Finding Atlantis

Las noticias sobre la destrucción de los posibles asentamientos tartesios costeros en el Tsunami del siglo VI a.C en Huelva, junto con los yacimientos del Bronce Medio arrasados en el 1000 a.C y los del Neolítico-Calcolítico colapsados en el 2500 a.C en Doñana, permanecían en el imaginario colectivo de los habitantes de la actual territorio de Huelva; llegando su leyenda oral a Grecia a través del comercio Mediterráneo y siendo empleados por Platón en sus textos políticos como alegoría mítica en sus diálogos Timeo y Critias, dónde menciona la Atlántida.

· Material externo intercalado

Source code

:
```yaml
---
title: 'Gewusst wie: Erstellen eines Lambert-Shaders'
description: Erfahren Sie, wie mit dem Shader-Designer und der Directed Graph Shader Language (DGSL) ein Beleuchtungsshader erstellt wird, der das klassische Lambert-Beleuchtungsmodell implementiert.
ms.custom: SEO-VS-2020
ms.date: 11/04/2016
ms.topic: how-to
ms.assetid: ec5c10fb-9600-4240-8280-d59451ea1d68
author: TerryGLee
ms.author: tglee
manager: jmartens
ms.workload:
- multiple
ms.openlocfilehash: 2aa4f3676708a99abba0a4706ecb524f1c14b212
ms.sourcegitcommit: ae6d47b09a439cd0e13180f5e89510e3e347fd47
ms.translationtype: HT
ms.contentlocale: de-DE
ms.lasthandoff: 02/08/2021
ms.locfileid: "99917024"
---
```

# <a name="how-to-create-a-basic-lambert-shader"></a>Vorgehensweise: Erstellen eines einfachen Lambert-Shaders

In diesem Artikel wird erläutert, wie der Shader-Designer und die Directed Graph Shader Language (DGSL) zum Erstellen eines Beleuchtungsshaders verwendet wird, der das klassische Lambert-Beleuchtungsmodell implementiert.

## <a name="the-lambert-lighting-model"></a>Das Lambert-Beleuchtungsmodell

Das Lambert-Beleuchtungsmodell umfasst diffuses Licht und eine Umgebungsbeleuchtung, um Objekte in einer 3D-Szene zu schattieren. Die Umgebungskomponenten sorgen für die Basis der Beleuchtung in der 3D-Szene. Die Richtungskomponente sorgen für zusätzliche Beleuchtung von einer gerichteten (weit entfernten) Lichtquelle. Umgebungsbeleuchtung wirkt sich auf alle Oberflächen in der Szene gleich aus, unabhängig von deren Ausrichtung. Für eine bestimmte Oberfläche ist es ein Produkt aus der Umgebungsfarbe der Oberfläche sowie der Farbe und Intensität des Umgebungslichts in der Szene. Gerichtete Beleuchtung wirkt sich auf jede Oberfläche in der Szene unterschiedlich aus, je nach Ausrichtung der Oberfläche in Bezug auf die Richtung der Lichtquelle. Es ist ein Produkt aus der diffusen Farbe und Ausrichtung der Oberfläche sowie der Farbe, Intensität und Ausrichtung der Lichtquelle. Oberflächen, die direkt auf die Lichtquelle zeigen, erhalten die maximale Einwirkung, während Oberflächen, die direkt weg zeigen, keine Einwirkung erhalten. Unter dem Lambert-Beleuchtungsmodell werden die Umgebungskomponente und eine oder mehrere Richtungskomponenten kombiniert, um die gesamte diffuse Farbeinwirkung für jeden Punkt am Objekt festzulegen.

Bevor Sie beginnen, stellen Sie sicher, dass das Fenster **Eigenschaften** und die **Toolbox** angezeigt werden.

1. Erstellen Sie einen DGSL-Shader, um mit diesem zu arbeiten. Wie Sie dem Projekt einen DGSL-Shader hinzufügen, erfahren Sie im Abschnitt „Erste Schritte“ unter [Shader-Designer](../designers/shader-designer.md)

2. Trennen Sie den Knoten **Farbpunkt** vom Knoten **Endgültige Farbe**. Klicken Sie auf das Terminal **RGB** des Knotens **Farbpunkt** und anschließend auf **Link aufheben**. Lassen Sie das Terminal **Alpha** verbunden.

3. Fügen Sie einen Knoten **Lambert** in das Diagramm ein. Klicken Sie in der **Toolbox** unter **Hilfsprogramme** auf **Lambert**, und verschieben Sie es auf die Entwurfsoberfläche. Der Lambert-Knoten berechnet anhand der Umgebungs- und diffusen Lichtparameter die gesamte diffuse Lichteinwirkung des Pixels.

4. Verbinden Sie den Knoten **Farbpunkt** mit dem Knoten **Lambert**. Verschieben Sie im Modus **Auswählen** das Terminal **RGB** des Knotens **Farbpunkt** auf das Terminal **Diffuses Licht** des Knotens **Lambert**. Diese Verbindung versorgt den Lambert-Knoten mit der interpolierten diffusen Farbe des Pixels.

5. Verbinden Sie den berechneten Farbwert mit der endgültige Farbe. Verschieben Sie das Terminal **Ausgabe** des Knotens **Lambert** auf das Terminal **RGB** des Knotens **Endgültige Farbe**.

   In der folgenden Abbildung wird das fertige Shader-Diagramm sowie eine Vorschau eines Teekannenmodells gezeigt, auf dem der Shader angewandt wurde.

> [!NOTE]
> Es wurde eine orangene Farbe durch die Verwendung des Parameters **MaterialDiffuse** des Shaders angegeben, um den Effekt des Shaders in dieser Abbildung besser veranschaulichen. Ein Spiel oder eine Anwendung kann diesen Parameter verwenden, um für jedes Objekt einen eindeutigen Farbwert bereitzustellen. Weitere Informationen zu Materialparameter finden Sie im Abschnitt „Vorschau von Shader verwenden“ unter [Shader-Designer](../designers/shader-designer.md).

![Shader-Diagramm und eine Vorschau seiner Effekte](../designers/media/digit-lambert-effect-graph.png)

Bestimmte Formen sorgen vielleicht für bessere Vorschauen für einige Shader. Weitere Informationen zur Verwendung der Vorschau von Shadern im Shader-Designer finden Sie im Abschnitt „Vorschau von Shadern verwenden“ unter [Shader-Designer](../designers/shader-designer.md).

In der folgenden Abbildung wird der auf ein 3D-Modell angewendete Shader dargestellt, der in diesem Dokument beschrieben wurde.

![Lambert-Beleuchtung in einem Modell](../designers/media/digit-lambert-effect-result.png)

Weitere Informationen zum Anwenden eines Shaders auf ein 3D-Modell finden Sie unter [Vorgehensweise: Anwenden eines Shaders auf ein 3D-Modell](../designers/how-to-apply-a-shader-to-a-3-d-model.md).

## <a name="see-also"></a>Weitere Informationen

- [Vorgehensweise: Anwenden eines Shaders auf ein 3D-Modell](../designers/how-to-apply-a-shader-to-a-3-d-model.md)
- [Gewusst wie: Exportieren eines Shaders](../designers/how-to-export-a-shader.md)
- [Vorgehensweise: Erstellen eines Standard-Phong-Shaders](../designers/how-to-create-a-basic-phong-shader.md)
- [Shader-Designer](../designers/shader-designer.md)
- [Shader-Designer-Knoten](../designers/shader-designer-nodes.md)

Solón, estadista de Atenas (638-558 a.C), es coetáneo del tsunami de Tartessos (circa 660 a.C). En el (566-556 a.C) se produce su exilio a Egipto. El relato de los eventos ocurridos más allá de las Columnas de Hércules Solón lo escucha por primera vez en Egipto; la leyenda cuenta que la noticia viene avalada por la fuente de un sacerdote egipcio de Sais. La dinastía XXVI se preocupó de revitalizar en esa época el culto a Nait en la ciudad de Sais, y sus sacerdotes eran no sólo hombres religiosos, también eruditos de una antigua tradición oral. La noticia probablemente provenga originariamente de los navegantes griegos que vienen desde Tartessos en el Golfo de Cádiz a Naucratis, en el Delta del Nilo durante el tornaviaje y forme parte de la tradición oral de aquel tiempo.

 

Lo interesante es que los navegantes griegos y anteriores que hacen escala en Egipto a la vuelta, cuentan una historia que se repite desde antiguo en el imaginario colectivo de las gentes que sufrieron la gravedad del evento en sucesivos tsunamis que ya han sido identificados científicamente.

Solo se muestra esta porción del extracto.